Task details - Write down, unchanged, the entries from the first line through the line holding "- felt the call". Include no other line.

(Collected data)
****************************************

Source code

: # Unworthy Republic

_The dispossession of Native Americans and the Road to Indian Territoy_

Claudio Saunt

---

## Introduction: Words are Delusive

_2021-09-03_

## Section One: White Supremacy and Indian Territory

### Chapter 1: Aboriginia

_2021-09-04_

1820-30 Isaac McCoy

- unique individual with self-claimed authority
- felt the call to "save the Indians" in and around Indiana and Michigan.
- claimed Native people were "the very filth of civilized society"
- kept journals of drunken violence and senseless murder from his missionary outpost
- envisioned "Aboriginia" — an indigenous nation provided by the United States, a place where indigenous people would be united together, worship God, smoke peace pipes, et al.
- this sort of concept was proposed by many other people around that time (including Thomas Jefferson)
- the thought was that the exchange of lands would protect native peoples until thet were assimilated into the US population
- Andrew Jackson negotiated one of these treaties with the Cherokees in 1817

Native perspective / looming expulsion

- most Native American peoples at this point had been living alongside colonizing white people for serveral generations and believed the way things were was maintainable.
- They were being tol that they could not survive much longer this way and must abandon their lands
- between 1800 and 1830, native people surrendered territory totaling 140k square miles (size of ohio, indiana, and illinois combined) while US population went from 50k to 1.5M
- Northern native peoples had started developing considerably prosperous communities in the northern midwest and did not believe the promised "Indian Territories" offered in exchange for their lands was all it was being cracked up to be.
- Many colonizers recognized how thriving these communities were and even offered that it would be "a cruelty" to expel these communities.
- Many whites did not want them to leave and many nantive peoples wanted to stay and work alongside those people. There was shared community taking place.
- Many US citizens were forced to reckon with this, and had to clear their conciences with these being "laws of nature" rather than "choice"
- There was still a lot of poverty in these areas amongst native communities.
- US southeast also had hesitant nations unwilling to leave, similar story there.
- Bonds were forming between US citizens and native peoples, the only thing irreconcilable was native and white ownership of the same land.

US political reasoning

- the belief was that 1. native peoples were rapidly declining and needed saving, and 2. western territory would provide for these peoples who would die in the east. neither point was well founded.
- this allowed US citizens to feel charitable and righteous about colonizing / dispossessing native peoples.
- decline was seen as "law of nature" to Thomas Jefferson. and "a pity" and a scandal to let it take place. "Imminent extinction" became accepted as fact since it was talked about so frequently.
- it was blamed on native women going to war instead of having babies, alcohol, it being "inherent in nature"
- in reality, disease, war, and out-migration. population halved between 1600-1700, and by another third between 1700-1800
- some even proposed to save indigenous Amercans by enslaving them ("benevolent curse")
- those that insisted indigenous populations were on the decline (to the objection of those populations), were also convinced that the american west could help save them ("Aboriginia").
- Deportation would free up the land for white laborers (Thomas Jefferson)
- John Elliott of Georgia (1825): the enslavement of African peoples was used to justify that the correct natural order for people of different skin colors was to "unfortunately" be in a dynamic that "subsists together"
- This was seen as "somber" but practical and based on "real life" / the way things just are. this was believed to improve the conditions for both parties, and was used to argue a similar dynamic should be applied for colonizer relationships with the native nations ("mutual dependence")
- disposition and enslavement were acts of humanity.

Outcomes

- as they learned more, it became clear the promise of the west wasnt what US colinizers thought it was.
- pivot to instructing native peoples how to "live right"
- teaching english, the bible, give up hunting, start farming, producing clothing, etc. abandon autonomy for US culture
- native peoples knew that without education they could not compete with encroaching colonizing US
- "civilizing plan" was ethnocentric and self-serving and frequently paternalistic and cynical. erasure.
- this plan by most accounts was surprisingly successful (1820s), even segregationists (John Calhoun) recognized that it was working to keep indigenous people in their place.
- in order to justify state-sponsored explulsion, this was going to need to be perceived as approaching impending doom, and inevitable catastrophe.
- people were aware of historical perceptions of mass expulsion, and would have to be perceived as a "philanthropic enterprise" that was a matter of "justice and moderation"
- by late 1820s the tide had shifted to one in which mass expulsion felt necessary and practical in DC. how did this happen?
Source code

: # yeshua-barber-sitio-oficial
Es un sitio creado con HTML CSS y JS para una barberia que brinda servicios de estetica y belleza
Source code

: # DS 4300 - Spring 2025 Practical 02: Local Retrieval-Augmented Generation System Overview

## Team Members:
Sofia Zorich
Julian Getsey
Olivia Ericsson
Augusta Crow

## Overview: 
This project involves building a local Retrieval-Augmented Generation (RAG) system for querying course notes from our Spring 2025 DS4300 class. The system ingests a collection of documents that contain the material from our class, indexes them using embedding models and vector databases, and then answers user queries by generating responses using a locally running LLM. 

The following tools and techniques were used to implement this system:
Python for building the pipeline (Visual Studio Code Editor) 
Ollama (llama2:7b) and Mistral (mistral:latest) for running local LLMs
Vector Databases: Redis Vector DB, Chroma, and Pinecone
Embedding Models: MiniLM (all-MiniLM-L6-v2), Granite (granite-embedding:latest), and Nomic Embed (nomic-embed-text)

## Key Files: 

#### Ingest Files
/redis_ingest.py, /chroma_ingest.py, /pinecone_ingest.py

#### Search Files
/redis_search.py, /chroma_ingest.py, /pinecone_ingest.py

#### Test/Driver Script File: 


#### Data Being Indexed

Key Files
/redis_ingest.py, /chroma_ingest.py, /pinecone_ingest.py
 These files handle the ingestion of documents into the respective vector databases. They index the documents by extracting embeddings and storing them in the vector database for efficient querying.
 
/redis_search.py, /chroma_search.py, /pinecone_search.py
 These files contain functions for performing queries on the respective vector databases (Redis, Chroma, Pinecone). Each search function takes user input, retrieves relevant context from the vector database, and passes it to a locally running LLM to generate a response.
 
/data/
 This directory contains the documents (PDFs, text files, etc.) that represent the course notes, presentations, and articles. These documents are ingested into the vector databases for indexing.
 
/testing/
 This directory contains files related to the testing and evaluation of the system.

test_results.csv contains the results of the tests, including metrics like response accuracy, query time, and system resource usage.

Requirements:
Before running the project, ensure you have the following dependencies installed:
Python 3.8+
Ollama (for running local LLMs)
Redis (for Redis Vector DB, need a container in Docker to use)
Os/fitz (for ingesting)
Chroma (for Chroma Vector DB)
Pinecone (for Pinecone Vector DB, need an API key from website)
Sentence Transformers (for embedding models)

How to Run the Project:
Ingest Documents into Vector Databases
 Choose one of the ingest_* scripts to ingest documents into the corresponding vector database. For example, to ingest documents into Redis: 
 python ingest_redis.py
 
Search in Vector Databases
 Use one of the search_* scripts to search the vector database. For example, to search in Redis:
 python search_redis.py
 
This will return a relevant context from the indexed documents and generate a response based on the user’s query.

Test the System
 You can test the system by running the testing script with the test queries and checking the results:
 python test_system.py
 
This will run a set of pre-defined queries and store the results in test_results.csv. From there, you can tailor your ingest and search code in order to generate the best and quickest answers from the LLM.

****************************************

Response to the task -
Source code

: # Unworthy Republic

_The dispossession of Native Americans and the Road to Indian Territoy_

Claudio Saunt

---

## Introduction: Words are Delusive

_2021-09-03_

## Section One: White Supremacy and Indian Territory

### Chapter 1: Aboriginia

_2021-09-04_

1820-30 Isaac McCoy

- unique individual with self-claimed authority
- felt the call to "save the Indians" in and around Indiana and Michigan.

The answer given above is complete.